= Saved entries =
⟨
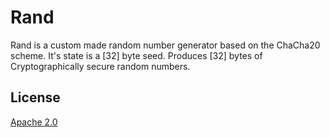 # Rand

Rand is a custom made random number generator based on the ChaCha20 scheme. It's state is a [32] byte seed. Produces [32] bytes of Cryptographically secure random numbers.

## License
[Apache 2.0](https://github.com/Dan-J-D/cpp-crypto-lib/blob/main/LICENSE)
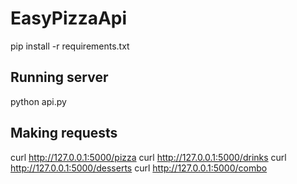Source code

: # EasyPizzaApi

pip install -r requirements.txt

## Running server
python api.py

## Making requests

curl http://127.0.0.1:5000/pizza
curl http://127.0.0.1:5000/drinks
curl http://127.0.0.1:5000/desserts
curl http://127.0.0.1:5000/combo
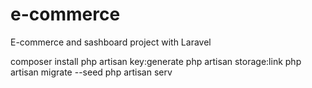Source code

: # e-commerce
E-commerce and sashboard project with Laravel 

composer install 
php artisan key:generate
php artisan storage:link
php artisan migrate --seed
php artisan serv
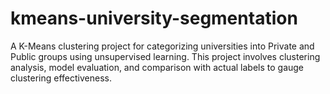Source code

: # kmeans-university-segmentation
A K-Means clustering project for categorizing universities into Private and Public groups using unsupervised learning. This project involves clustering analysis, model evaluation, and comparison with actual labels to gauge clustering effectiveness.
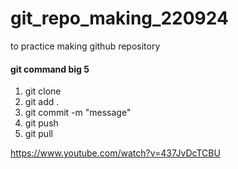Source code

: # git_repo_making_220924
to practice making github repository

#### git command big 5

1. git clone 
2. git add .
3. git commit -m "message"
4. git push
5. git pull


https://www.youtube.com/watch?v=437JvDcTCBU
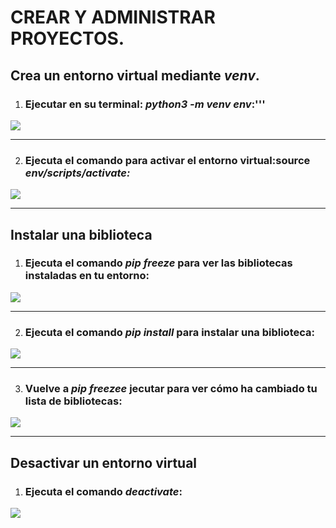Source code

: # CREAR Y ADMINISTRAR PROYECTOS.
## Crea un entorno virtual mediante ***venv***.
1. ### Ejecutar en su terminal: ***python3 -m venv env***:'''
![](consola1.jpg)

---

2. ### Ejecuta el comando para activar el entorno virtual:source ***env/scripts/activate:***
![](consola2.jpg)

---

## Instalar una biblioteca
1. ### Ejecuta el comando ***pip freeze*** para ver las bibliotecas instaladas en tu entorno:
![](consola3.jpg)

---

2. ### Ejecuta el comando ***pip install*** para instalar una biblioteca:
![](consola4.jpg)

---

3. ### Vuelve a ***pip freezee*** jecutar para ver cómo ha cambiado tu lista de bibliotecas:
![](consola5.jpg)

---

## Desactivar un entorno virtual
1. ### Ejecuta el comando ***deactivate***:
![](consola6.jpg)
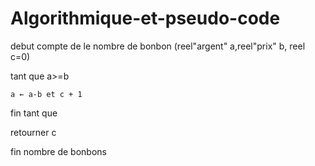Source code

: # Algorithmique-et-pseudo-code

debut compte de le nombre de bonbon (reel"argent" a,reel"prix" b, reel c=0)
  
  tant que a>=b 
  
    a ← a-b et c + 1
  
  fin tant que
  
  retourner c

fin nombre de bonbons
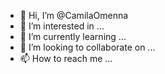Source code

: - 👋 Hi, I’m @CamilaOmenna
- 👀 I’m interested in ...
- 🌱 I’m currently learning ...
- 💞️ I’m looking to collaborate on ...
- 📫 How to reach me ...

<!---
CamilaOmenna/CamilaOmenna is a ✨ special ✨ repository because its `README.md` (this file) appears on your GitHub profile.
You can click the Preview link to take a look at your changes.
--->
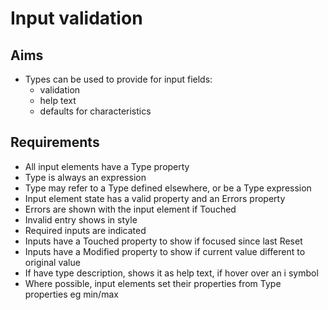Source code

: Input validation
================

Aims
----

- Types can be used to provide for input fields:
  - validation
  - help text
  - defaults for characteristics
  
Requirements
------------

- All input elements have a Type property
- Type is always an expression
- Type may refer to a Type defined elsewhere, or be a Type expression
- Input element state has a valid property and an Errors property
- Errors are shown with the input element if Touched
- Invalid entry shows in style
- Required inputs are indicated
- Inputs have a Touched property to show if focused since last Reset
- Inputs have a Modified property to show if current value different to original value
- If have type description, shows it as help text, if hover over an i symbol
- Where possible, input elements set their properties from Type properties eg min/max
⟩
= Exercise details =
The answer must be a single number: how many lines of the data include the string "link".

= Written answer =
2